Exercise. Return a copy of every line in the records that includes the word "Usage".

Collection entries
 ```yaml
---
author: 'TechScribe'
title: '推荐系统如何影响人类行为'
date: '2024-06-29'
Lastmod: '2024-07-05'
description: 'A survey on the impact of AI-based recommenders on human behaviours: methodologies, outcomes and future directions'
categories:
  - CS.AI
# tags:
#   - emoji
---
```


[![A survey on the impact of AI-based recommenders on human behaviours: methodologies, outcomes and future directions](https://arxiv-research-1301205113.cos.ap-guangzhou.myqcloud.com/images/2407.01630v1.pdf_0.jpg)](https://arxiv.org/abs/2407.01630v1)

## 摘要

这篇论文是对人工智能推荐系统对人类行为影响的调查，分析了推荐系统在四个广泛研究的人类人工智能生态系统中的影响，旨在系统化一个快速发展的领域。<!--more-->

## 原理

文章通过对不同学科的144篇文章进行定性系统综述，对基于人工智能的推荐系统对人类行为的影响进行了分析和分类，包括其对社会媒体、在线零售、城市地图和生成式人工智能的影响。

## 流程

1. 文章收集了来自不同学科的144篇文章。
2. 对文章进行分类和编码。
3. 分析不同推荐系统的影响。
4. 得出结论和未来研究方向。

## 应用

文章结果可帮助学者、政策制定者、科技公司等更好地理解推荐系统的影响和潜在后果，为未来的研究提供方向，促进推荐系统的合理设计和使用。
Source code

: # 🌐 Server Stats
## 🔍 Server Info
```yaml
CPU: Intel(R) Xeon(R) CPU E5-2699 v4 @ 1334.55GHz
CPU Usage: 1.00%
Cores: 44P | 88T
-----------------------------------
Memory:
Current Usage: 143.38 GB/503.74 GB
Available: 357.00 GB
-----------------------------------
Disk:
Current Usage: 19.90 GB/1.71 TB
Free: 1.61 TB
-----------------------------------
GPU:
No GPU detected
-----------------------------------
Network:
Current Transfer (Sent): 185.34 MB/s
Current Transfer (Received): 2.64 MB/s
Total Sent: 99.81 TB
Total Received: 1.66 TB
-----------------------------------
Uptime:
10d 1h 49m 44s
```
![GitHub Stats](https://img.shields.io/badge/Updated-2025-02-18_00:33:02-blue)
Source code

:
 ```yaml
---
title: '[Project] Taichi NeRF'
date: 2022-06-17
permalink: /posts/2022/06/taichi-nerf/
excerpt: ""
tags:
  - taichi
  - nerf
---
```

Answer box.
CPU Usage: 1.00%
Current Usage: 143.38 GB/503.74 GB
Current Usage: 19.90 GB/1.71 TB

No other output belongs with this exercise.